‘The apostles and the elders were gathered together to consider this matter. And after there had been much debate, Peter stood up and said to them, “Brothers, you know that in the early days God made a choice among you, that by my mouth the Gentiles should hear the word of the gospel and believe. And God, who knows the heart, bore witness to them, by giving them the Holy Spirit just as he did to us, and he made no distinction between us and them, having cleansed their hearts by faith. Now, therefore, why are you putting God to the test by placing a yoke on the neck of the disciples that neither our fathers nor we have been able to bear? But we believe that we will be saved through the grace of the Lord Jesus, just as they will.”

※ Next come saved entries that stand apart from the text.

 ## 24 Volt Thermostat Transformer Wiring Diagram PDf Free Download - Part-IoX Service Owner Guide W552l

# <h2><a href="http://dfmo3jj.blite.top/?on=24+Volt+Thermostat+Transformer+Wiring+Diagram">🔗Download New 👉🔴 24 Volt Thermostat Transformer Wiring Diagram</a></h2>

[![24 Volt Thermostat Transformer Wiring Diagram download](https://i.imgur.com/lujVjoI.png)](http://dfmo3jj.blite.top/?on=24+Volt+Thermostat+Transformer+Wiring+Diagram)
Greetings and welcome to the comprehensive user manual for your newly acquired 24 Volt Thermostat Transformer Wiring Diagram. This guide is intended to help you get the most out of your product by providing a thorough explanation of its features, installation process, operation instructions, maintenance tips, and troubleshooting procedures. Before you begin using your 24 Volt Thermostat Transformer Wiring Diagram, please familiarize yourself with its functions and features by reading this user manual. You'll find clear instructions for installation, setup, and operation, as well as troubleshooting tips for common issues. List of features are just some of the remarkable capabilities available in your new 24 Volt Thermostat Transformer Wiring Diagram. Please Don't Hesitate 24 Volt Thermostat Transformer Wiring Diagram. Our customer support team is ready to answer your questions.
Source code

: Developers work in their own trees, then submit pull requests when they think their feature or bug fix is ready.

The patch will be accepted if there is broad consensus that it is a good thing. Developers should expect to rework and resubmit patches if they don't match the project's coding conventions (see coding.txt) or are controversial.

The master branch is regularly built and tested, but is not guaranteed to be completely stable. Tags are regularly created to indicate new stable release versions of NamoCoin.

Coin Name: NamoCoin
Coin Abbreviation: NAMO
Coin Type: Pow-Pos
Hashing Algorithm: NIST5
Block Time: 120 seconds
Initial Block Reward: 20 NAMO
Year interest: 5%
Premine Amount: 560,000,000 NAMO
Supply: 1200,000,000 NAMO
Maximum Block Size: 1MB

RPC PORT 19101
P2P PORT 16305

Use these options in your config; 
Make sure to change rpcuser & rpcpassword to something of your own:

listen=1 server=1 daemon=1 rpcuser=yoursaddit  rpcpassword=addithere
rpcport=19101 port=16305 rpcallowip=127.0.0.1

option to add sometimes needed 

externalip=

“I don’t know… If I did follow him, what would I have to give up? I mean, it seems like there might be several, important things that I’d have to let go off…” “Oh boy, I thought I dealt with all of that, but the last few months and years have shown me that it’s all still with me… What do I do?”
When you start out with Jesus – when you begin to believe, and take your first steps, you bring with you a lot of the stuff that was essential and true for you. We can bring good and bad habits, and not be aware of them – good and bad habits that can get in the way. A good habit can become a point of pride that keeps us from loving someone who does not have the same, good habit. A bad habit, of course, dies hard even after we’ve taken a bold, first step.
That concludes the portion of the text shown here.